Il résulte par ailleurs des articles 312 et 313 du code civil que l’enfant conçu ou né pendant le mariage a pour père le mari et que la présomption de paternité est écartée lorsque l’acte de naissance de l’enfant ne désigne pas le mari en qualité de père.
En l’espèce, B est née pendant le mariage. Il résulte de son acte de naissance que Madame H I-A y est désignée comme étant sa mère et que Monsieur E X, y est désigné en qualité de père.
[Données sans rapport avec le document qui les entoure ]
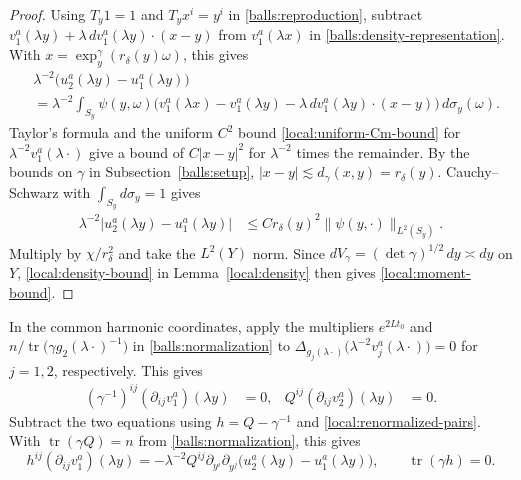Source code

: \documentclass[11pt,a4paper]{article}
\theoremstyle{definition}
\theoremstyle{remark}
\numberwithin{equation}{section}
\begin{document}
\begin{proof}
Using $T_y1=1$ and $T_yx^i=y^i$ in \eqref{balls:reproduction},
subtract $v_1^a(\lambda y)+\lambda\,dv_1^a(\lambda y)\cdot(x-y)$ from
$v_1^a(\lambda x)$ in \eqref{balls:density-representation}.
With $x=\exp_y^\gamma(r_\delta(y)\omega)$, this gives
\begin{align*}
 &\lambda^{-2}\bigl(u_2^a(\lambda y)-u_1^a(\lambda y)\bigr)\\
 &=\lambda^{-2}\int_{S_y}\psi(y,\omega)
 \bigl(v_1^a(\lambda x)-v_1^a(\lambda y)
        -\lambda\,dv_1^a(\lambda y)\cdot(x-y)\bigr)\,d\sigma_y(\omega).
\end{align*}
Taylor's formula and the uniform $C^2$ bound
\eqref{local:uniform-Cm-bound} for $\lambda^{-2}v_1^a(\lambda\cdot)$
give a bound of $C|x-y|^2$ for
$\lambda^{-2}$ times the remainder. By the bounds on $\gamma$
in Subsection~\ref{balls:setup},
$|x-y|\lesssim d_\gamma(x,y)=r_\delta(y)$.
Cauchy--Schwarz with $\int_{S_y}d\sigma_y=1$ gives
\begin{align*}
 \lambda^{-2}\bigl|u_2^a(\lambda y)-u_1^a(\lambda y)\bigr|
 &\le C r_\delta(y)^2\|\psi(y,\cdot)\|_{L^2(S_y)}.
\end{align*}
Multiply by $\chi/r_\delta^2$ and take the $L^2(Y)$ norm.
Since $dV_\gamma=(\det\gamma)^{1/2}\,dy\asymp dy$ on $Y$,
\eqref{local:density-bound} in Lemma~\ref{local:density} then gives
\eqref{local:moment-bound}.
\end{proof}

In the common harmonic coordinates, apply the multipliers $e^{2Lt_0}$
and $n/\operatorname{tr}\bigl(\gamma g_2(\lambda\cdot)^{-1}\bigr)$ in
\eqref{balls:normalization} to
$\Delta_{g_j(\lambda\cdot)}\bigl(\lambda^{-2}v_j^a(\lambda\cdot)\bigr)=0$
for $j=1,2$, respectively. This gives
\begin{align*}
 (\gamma^{-1})^{ij}(\partial_{ij}v_1^a)(\lambda y)&=0,
 &Q^{ij}(\partial_{ij}v_2^a)(\lambda y)&=0.
\end{align*}
Subtract the two equations using $h=Q-\gamma^{-1}$ and
\eqref{local:renormalized-pairs}. With $\operatorname{tr}(\gamma Q)=n$
from \eqref{balls:normalization}, this gives
\begin{equation}\label{local:metric-system}
 h^{ij}(\partial_{ij}v_1^a)(\lambda y)
 =-\lambda^{-2}Q^{ij}\partial_{y^i}\partial_{y^j}
     \bigl(u_2^a(\lambda y)-u_1^a(\lambda y)\bigr),
 \qquad \operatorname{tr}(\gamma h)=0.
\end{equation}
\end{document}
Le principe n’étant pas remis en cause, il convient par conséquent de constater que Madame H I-A et Monsieur E X exercent en commun l’autorité parentale à l’égard de l’enfant B.
- 9 -
Il convient de rappeler que son exercice implique que :
- les parents doivent prendre ensemble les décisions importantes concernant l’enfant et notamment celles relatives à la scolarité, la santé, l’éducation religieuse, la pratique d’un sport dangereux,…
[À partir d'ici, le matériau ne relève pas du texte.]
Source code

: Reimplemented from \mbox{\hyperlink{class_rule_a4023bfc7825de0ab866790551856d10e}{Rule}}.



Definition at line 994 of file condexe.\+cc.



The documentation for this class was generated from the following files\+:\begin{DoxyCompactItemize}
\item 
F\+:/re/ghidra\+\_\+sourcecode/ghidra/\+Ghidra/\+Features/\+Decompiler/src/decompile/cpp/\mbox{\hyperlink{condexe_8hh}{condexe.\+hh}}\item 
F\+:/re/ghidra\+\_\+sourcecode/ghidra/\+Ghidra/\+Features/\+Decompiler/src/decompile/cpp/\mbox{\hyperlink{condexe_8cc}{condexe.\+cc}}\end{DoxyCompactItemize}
- chacun informe l’autre de l’organisation de la vie de l’enfant (scolarité, pratique d’une activité sportive ou associative, traitements et soins médicaux, loisirs…),
- chacun des parents respecte les échanges et les liens de l’enfant avec l’autre parent dans le respect du cadre et des choix de vie de chacun.
L’article 372-2 du code civil précise qu’à l’égard des tiers de bonne foi, chacun des parents est réputé agir avec l’accord de l’autre, quand il fait seul un acte usuel de l’autorité parentale relativement à la personne de l’enfant. Sont considérés comme des actes usuels, les actes de la vie quotidienne, sans gravité, qui n’engagent pas l’avenir de l’enfant.
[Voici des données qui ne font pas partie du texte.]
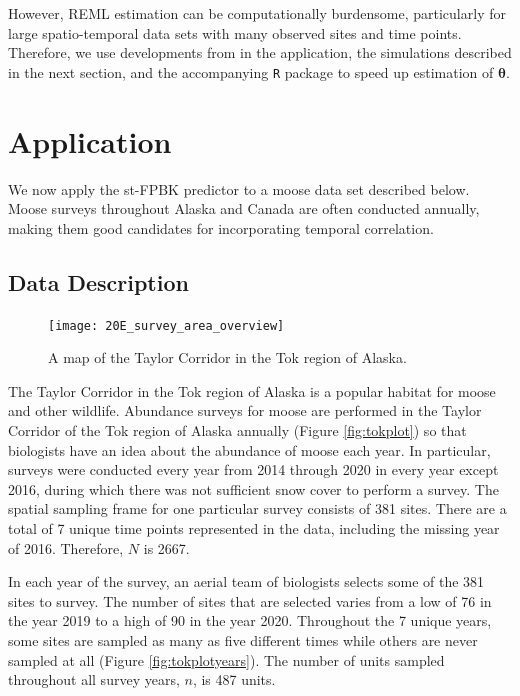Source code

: \documentclass[]{interact}
\theoremstyle{plain}%
\theoremstyle{definition}
\theoremstyle{remark}
\begin{document}
However, REML estimation can be computationally burdensome, particularly
for large spatio-temporal data sets with many observed sites and time
points. Therefore, we use developments from \citet{dumelle2021linear} in
the application, the simulations described in the next section, and the
accompanying \texttt{R} package to speed up estimation of
\(\bm{\theta}\).

\section{Application} \label{section:Application}

We now apply the st-FPBK predictor to a moose data set described below.
Moose surveys throughout Alaska and Canada are often conducted annually,
making them good candidates for incorporating temporal correlation.

\subsection{Data Description}

\begin{figure}
\texttt{[image: 20E\_survey\_area\_overview]} \caption{\label{fig:tokplot} A map of the Taylor Corridor in the Tok region of Alaska.}\label{fig:unnamed-chunk-2}
\end{figure}

The Taylor Corridor in the Tok region of Alaska is a popular habitat for
moose and other wildlife. Abundance surveys for moose are performed in
the Taylor Corridor of the Tok region of Alaska annually (Figure
\ref{fig:tokplot}) so that biologists have an idea about the abundance
of moose each year. In particular, surveys were conducted every year
from 2014 through 2020 in every year except 2016, during which there was
not sufficient snow cover to perform a survey. The spatial sampling
frame for one particular survey consists of 381 sites. There are a total
of 7 unique time points represented in the data, including the missing
year of 2016. Therefore, \(N\) is 2667.

In each year of the survey, an aerial team of biologists selects some of
the 381 sites to survey. The number of sites that are selected varies
from a low of 76 in the year 2019 to a high of 90 in the year 2020.
Throughout the 7 unique years, some sites are sampled as many as five
different times while others are never sampled at all (Figure
\ref{fig:tokplotyears}). The number of units sampled throughout all
survey years, \(n\), is 487 units.
\end{document}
Les parents doivent par ailleurs s’informer mutuellement et en temps utile du changement de lieu de vie de l’enfant, afin qu’ils puissent organiser les éventuelles conséquences, conformément à l’article 373-2 du code civil.
Sur la résidence des enfants :
Aux termes de l’article 373-2-9 du code civil, la résidence de l’enfant peut être fixée en alternance au domicile de chacun des parents ou au domicile de l’un d’entre eux.
Aux termes de l’article 373-2-11 du code civil, lorsqu’il se prononce sur les modalités d’exercice de l’autorité parentale, le juge prend notamment en considération :
1. La pratique que les parents avaient précédemment suivie ou les accords qu’ils avaient pu antérieurement conclure,
2. Les sentiments exprimés par l’enfant mineur dans les conditions prévues à l’article 388-1,
3. L’aptitude de chacun des parents à assumer ses devoirs et respecter les droits de l’autre,
4. Le résultat des expertises éventuellement effectuées, tenant compte notamment de l’âge de l’enfant,
5. Les renseignements qui ont été recueillis dans les éventuelles enquêtes et contre- enquêtes sociales prévues à l’article 373-2-12,
6. Les pressions ou violences, à caractère physique ou psychologique, exercées par l’un des parents sur la personne de l’autre.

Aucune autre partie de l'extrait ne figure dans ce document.